*** INFORMATION PROVIDED Section Begins ***

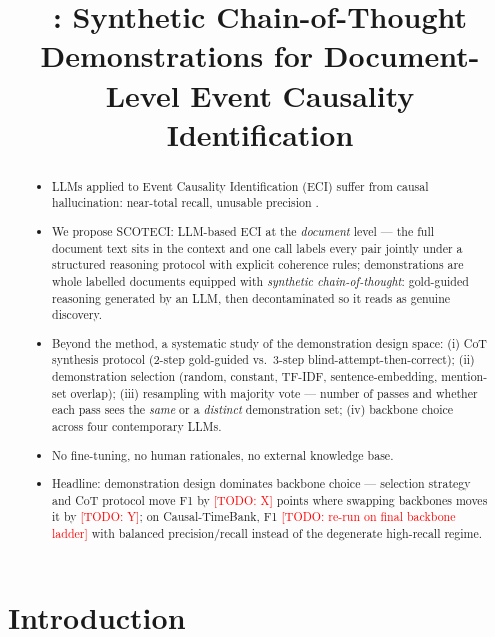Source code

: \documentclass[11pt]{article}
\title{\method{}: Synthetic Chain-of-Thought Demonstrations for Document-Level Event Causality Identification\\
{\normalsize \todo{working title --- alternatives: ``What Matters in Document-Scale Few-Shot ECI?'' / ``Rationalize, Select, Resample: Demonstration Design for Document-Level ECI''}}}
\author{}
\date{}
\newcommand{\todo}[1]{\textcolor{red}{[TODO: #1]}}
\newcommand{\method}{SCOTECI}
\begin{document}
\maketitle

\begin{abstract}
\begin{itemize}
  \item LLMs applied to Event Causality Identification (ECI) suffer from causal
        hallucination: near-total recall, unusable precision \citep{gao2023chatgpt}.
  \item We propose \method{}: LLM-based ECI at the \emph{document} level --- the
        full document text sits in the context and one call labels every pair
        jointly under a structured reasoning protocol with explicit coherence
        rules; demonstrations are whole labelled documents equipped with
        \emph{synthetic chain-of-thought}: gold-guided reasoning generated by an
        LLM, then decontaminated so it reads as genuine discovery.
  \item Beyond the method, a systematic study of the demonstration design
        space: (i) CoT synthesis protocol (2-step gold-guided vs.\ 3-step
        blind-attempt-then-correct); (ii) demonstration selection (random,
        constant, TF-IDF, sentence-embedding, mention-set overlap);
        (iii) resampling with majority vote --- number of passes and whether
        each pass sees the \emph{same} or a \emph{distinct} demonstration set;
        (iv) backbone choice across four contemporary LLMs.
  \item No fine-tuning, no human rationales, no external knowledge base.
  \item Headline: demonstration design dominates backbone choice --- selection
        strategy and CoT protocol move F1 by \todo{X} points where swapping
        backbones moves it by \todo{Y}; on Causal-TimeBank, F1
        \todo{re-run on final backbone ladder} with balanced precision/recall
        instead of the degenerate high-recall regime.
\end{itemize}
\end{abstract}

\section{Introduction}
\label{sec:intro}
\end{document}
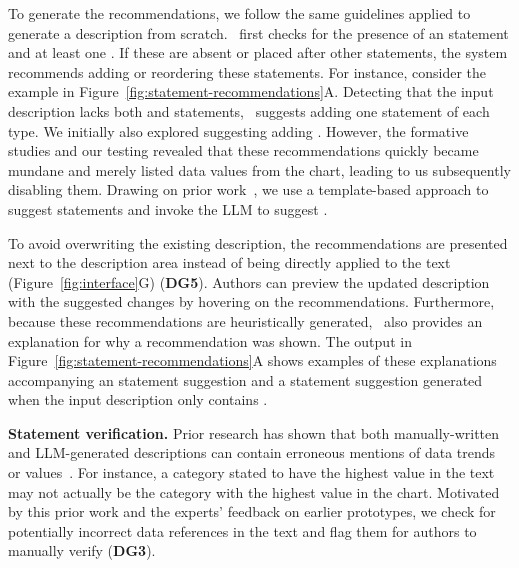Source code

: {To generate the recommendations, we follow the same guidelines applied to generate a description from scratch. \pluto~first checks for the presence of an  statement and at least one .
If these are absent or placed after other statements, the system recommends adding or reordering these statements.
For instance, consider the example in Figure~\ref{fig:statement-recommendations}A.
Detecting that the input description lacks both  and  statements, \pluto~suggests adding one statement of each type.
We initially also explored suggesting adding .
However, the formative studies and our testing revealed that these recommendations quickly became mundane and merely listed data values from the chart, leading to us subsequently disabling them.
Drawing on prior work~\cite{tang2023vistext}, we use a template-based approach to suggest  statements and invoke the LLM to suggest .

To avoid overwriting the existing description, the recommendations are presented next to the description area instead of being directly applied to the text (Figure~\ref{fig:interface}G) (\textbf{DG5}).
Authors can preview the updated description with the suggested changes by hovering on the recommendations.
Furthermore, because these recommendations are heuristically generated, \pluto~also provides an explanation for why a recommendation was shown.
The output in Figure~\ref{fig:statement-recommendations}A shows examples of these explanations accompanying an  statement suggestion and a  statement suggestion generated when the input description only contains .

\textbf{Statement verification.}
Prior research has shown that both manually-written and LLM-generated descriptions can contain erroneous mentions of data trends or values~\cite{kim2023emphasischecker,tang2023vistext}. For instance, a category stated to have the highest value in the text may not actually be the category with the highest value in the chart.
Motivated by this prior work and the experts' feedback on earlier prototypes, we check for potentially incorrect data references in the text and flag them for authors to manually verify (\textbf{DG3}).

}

*** INFORMATION PROVIDED Section Ends ***

If an entry holds a picture, leave the picture out and repeat the rest exactly.

Source code

: \documentclass[11pt]{article}
\title{\method{}: Synthetic Chain-of-Thought Demonstrations for Document-Level Event Causality Identification\\
{\normalsize \todo{working title --- alternatives: ``What Matters in Document-Scale Few-Shot ECI?'' / ``Rationalize, Select, Resample: Demonstration Design for Document-Level ECI''}}}
\author{}
\date{}
\newcommand{\todo}[1]{\textcolor{red}{[TODO: #1]}}
\newcommand{\method}{SCOTECI}
\begin{document}
\maketitle

\begin{abstract}
\begin{itemize}
  \item LLMs applied to Event Causality Identification (ECI) suffer from causal
        hallucination: near-total recall, unusable precision \citep{gao2023chatgpt}.
  \item We propose \method{}: LLM-based ECI at the \emph{document} level --- the
        full document text sits in the context and one call labels every pair
        jointly under a structured reasoning protocol with explicit coherence
        rules; demonstrations are whole labelled documents equipped with
        \emph{synthetic chain-of-thought}: gold-guided reasoning generated by an
        LLM, then decontaminated so it reads as genuine discovery.
  \item Beyond the method, a systematic study of the demonstration design
        space: (i) CoT synthesis protocol (2-step gold-guided vs.\ 3-step
        blind-attempt-then-correct); (ii) demonstration selection (random,
        constant, TF-IDF, sentence-embedding, mention-set overlap);
        (iii) resampling with majority vote --- number of passes and whether
        each pass sees the \emph{same} or a \emph{distinct} demonstration set;
        (iv) backbone choice across four contemporary LLMs.
  \item No fine-tuning, no human rationales, no external knowledge base.
  \item Headline: demonstration design dominates backbone choice --- selection
        strategy and CoT protocol move F1 by \todo{X} points where swapping
        backbones moves it by \todo{Y}; on Causal-TimeBank, F1
        \todo{re-run on final backbone ladder} with balanced precision/recall
        instead of the degenerate high-recall regime.
\end{itemize}
\end{abstract}

\section{Introduction}
\label{sec:intro}
\end{document}
Source code

: {To generate the recommendations, we follow the same guidelines applied to generate a description from scratch. \pluto~first checks for the presence of an  statement and at least one .
If these are absent or placed after other statements, the system recommends adding or reordering these statements.
For instance, consider the example in Figure~\ref{fig:statement-recommendations}A.
Detecting that the input description lacks both  and  statements, \pluto~suggests adding one statement of each type.
We initially also explored suggesting adding .
However, the formative studies and our testing revealed that these recommendations quickly became mundane and merely listed data values from the chart, leading to us subsequently disabling them.
Drawing on prior work~\cite{tang2023vistext}, we use a template-based approach to suggest  statements and invoke the LLM to suggest .

To avoid overwriting the existing description, the recommendations are presented next to the description area instead of being directly applied to the text (Figure~\ref{fig:interface}G) (\textbf{DG5}).
Authors can preview the updated description with the suggested changes by hovering on the recommendations.
Furthermore, because these recommendations are heuristically generated, \pluto~also provides an explanation for why a recommendation was shown.
The output in Figure~\ref{fig:statement-recommendations}A shows examples of these explanations accompanying an  statement suggestion and a  statement suggestion generated when the input description only contains .

\textbf{Statement verification.}
Prior research has shown that both manually-written and LLM-generated descriptions can contain erroneous mentions of data trends or values~\cite{kim2023emphasischecker,tang2023vistext}. For instance, a category stated to have the highest value in the text may not actually be the category with the highest value in the chart.
Motivated by this prior work and the experts' feedback on earlier prototypes, we check for potentially incorrect data references in the text and flag them for authors to manually verify (\textbf{DG3}).

}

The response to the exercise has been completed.